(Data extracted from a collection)
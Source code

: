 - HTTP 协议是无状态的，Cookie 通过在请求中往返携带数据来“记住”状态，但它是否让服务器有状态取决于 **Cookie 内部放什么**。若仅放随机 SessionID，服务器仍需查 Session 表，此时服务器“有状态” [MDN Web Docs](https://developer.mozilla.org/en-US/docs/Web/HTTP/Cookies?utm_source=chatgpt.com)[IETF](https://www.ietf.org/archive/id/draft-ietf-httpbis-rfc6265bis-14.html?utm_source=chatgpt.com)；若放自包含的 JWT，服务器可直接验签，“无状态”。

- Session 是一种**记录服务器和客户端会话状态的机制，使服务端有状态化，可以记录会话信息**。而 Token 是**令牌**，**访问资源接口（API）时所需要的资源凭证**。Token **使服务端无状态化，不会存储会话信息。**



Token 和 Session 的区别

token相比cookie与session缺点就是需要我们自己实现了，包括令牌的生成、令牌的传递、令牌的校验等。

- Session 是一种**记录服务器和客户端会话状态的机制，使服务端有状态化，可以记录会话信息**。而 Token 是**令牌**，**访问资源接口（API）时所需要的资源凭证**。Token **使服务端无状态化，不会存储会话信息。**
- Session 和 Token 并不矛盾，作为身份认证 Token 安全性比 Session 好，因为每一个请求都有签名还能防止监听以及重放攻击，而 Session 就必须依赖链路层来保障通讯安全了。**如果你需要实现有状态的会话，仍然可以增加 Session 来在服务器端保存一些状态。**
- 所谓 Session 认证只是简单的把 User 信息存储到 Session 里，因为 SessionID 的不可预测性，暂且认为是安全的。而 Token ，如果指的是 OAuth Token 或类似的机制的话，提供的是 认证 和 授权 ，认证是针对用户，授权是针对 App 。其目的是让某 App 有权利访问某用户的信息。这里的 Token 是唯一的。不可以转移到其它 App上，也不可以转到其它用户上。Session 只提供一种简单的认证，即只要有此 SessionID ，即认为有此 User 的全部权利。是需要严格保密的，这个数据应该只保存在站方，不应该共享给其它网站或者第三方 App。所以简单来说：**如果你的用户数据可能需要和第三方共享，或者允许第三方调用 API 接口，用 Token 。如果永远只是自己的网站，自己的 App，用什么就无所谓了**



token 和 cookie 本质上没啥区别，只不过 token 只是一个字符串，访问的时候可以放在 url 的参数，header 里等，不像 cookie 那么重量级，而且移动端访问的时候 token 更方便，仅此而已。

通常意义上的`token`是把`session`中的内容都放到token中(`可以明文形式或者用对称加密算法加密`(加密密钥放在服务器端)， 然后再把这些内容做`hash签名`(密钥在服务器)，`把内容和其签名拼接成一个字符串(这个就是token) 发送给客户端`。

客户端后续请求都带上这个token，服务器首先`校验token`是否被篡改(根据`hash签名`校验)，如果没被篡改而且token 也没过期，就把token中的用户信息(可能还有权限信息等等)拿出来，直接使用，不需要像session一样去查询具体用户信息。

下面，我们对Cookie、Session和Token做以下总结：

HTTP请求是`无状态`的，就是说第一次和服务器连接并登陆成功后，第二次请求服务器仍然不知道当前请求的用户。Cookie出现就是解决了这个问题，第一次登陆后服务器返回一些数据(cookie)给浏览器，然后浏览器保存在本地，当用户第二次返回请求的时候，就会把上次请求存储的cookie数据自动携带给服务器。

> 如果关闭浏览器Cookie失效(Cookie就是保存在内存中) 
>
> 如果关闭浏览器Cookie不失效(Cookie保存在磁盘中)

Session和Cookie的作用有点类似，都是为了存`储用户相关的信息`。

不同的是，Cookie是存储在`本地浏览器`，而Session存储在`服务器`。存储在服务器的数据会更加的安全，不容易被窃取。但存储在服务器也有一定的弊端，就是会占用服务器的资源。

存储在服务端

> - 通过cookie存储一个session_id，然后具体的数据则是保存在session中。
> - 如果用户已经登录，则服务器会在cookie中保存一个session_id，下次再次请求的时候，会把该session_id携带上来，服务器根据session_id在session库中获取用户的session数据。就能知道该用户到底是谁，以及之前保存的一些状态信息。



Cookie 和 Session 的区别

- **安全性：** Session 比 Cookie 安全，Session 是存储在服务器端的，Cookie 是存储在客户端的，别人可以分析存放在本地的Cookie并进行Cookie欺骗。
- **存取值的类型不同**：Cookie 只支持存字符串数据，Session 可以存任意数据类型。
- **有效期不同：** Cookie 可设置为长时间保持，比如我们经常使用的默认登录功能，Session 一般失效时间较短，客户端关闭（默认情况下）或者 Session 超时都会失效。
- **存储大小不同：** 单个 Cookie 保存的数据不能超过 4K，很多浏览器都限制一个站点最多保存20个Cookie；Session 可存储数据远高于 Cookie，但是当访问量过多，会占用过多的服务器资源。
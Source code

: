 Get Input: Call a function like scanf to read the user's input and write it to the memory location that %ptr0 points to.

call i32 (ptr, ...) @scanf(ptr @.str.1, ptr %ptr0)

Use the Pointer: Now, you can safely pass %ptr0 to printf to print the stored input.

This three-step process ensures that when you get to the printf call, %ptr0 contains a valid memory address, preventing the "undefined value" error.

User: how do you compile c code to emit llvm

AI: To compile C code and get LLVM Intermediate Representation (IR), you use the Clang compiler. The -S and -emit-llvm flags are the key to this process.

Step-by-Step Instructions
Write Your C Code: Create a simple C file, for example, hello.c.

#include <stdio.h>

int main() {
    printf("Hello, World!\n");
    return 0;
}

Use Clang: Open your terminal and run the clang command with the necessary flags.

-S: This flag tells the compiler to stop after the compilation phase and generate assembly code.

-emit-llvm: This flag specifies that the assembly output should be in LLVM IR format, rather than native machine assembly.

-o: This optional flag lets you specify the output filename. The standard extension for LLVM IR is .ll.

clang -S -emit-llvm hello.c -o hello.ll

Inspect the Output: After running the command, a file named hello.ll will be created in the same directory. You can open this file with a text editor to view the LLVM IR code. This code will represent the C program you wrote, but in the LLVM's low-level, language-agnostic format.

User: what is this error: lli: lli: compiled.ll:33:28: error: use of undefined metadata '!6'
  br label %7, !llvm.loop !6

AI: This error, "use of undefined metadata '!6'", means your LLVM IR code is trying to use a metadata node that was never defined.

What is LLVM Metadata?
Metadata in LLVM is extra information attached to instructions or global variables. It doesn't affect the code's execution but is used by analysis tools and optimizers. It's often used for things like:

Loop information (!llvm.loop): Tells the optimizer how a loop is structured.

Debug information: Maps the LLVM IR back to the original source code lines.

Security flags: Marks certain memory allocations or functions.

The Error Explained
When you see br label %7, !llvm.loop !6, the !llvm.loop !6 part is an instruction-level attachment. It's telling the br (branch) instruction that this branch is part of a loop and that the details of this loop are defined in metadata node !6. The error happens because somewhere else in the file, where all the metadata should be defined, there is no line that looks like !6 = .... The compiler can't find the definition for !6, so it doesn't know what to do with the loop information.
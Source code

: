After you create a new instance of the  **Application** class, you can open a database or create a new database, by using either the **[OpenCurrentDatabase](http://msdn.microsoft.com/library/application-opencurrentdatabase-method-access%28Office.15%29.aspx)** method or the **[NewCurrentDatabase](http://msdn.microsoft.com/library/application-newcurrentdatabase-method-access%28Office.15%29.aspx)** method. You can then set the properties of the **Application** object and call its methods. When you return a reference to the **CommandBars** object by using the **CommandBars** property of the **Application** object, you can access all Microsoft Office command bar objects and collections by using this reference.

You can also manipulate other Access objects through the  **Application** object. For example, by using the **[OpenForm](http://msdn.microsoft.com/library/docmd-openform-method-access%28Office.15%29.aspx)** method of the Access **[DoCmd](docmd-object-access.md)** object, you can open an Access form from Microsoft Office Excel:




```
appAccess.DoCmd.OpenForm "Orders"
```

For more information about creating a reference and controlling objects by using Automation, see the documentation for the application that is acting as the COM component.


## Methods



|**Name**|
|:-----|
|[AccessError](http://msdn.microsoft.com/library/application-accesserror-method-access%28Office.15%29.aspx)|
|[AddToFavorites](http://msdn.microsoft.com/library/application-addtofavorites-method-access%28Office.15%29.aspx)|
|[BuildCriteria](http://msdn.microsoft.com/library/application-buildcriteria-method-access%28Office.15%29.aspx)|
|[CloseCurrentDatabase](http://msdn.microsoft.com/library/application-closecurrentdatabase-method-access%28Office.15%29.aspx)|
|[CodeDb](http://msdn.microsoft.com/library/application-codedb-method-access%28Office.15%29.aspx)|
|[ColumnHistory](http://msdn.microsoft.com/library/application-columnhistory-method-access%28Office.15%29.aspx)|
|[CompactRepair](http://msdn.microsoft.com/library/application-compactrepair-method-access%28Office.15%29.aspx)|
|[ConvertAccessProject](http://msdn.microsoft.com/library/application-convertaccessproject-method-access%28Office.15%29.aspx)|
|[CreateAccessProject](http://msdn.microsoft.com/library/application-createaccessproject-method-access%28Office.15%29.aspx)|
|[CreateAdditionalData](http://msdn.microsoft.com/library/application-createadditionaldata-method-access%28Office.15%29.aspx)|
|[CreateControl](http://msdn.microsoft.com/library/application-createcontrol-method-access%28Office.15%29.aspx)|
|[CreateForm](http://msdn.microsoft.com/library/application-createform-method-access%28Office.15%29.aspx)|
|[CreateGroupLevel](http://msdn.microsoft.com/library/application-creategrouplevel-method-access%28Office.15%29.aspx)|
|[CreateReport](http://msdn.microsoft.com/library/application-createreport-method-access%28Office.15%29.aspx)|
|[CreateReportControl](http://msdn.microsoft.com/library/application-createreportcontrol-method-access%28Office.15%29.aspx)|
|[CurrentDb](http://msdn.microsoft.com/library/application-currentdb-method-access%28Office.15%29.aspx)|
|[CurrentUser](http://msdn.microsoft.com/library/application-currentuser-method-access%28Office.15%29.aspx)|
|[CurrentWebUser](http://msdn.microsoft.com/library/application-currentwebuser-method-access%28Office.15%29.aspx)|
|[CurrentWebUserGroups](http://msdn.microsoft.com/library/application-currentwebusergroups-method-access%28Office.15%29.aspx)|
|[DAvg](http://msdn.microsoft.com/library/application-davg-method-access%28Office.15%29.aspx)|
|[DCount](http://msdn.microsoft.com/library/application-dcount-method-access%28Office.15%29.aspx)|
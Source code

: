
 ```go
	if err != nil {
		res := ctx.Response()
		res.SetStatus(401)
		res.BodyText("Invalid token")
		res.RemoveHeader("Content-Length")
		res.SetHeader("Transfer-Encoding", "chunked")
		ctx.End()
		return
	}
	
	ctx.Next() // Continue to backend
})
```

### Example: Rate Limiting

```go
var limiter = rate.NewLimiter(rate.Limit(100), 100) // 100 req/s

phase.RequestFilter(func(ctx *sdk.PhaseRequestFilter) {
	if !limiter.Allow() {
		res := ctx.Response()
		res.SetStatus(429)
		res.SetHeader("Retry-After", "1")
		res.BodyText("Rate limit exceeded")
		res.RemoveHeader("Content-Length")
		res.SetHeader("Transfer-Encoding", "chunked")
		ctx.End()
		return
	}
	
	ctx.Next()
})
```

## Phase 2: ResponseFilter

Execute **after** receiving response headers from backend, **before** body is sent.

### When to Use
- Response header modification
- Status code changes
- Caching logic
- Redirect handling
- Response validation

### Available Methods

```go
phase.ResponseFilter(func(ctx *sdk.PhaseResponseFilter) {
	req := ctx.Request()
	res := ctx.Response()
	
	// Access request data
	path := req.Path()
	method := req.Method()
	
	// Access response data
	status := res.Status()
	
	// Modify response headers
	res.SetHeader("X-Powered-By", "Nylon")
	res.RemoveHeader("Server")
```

THE TASK –
Reply with the number of lines above in which the word "information" appears, and with nothing else.

RESULT FOR THIS TASK –
5